The below summary highlights futures positions and changes made by hedge funds across commodities, forex, bonds and stock indices up until last Tuesday, February 23. A week that saw emerging unease about the continued rise in bond yields that culminated last Thursday, two days after data for this report was compiled. Before then, the S&P 500 dropped 1.3% while the technology heavy Nasdaq slumped by 4.2%. The commodity sector managed another rise to a fresh 34-month high while the dollar traded softer before an end of week spike on emerging risk aversity.
Commodities
Ahead of the bond market turmoil last week, hedge funds had turned a bit more cautious on commodities. Despite seeing the Bloomberg Commodity index climb to a fresh 34-month high, the report shows that leveraged funds cut exposure to energy and metals.

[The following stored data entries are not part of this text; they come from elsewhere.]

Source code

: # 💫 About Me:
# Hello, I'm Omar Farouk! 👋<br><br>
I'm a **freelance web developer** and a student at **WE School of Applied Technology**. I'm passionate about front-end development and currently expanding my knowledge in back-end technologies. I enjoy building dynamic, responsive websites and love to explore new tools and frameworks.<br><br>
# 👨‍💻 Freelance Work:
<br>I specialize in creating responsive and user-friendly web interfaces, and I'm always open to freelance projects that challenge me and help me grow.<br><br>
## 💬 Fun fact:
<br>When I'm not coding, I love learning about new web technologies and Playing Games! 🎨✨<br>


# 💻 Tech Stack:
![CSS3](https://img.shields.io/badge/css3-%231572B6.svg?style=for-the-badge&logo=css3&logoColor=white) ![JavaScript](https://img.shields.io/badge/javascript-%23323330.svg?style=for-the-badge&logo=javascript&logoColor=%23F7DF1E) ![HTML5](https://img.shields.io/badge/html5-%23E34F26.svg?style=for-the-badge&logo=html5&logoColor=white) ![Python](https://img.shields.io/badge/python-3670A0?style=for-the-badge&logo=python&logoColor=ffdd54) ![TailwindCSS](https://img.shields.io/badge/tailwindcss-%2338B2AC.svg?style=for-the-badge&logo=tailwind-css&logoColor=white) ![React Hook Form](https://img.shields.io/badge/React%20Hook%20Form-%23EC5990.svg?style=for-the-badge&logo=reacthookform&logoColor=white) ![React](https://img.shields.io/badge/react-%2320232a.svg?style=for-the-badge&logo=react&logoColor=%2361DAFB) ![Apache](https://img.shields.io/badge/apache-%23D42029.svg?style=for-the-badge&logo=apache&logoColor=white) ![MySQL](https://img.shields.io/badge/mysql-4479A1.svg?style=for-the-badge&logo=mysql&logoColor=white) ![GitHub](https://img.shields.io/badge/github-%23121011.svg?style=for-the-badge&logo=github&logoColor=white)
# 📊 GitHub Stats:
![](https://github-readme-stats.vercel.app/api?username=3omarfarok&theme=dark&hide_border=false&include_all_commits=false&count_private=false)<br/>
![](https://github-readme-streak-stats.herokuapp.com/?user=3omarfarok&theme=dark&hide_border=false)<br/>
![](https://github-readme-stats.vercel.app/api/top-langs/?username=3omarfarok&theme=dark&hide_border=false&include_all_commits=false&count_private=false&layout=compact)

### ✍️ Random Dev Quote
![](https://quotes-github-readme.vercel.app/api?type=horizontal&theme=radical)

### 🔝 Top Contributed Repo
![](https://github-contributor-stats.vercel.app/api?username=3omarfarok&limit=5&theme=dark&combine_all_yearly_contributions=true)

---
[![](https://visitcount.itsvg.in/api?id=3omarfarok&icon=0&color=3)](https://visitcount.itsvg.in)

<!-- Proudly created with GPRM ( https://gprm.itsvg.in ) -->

Overall however, the combined net long across 24 major commodity futures was unchanged at a record 2.7 million lots, representing a nominal value of $144.4 billion. This due to continued demand across the agriculture sector where the combined net long reached a fresh record at 1.3 million lots. The buying was led by sugar, coffee and soybeans on weather worries in Brazil.
Most noticeable change considering the continued rally was in HG copper where speculators, despite seeing the metal rally 9%, cut their exposure by 19% to a 20-week low.